Source data:
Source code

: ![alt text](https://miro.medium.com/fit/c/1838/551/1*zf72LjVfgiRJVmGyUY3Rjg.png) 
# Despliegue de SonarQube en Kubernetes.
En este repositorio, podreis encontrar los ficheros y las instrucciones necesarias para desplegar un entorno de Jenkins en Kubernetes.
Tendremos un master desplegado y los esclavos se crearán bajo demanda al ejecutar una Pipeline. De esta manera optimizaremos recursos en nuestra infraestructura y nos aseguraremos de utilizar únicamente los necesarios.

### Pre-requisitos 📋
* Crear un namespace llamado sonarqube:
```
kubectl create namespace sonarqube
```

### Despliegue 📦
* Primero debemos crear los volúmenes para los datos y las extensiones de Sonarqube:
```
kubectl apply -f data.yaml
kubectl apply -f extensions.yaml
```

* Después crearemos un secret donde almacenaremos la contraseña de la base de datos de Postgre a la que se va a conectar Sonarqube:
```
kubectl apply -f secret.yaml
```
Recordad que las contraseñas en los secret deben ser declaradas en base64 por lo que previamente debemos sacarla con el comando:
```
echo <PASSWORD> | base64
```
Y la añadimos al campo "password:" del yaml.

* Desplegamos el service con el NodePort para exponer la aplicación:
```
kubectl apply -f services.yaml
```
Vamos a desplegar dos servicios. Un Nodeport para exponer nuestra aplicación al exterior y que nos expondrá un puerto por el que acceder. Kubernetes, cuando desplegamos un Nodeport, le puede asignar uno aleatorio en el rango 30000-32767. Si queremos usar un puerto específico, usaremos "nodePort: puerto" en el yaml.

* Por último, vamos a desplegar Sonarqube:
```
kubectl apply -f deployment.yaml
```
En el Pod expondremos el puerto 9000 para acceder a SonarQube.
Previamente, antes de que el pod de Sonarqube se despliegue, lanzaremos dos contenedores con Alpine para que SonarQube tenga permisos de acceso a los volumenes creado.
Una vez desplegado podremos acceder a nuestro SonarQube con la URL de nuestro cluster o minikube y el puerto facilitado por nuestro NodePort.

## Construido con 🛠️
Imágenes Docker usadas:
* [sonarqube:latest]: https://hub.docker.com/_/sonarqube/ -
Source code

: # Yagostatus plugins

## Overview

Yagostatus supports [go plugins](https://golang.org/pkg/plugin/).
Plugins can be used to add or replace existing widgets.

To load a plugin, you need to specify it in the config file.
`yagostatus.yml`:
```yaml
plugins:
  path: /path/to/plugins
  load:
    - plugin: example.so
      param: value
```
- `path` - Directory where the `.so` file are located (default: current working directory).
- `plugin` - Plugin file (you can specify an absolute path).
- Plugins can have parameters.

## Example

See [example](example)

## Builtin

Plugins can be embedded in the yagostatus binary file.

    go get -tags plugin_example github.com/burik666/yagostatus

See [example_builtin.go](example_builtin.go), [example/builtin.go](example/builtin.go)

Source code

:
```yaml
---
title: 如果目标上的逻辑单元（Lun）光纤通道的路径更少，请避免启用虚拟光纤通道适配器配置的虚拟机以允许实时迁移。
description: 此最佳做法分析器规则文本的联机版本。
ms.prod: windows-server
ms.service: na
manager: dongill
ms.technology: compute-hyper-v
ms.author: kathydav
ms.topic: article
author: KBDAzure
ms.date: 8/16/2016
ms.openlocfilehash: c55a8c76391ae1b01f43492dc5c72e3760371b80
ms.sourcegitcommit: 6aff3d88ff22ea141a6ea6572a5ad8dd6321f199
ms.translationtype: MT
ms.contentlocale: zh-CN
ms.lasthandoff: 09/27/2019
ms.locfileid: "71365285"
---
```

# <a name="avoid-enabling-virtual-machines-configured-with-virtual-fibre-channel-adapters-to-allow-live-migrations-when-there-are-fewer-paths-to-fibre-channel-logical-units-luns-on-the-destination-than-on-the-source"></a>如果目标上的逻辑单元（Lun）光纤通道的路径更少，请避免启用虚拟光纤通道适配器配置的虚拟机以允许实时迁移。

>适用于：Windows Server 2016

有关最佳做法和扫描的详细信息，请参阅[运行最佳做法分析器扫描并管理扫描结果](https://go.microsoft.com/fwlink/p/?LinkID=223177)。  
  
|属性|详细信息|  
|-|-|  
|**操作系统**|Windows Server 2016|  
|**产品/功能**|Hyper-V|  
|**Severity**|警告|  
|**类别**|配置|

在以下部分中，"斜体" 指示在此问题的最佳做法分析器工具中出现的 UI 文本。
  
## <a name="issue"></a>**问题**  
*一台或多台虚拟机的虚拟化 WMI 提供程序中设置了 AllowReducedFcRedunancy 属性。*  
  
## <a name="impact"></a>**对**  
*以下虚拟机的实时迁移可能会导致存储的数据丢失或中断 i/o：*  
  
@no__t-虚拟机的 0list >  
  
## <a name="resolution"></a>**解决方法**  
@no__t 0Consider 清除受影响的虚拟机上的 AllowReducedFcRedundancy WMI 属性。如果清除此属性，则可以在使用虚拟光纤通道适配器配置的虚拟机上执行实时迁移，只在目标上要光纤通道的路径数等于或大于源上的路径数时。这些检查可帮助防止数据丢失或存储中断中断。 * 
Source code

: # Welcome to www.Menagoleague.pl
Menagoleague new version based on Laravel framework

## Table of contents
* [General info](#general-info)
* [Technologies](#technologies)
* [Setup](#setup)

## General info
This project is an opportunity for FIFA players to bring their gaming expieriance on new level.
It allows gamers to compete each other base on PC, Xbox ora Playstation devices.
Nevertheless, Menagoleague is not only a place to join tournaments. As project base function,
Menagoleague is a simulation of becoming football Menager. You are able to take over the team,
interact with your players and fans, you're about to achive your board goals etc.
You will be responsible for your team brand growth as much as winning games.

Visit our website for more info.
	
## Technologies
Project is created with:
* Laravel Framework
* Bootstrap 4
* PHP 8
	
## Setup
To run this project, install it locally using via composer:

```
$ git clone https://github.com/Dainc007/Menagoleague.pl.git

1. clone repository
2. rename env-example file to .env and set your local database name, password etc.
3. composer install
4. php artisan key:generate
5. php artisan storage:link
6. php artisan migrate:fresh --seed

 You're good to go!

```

### Action item
Read through the entries and copy every line that includes "artisan".

### Written answer
4. php artisan key:generate
5. php artisan storage:link
6. php artisan migrate:fresh --seed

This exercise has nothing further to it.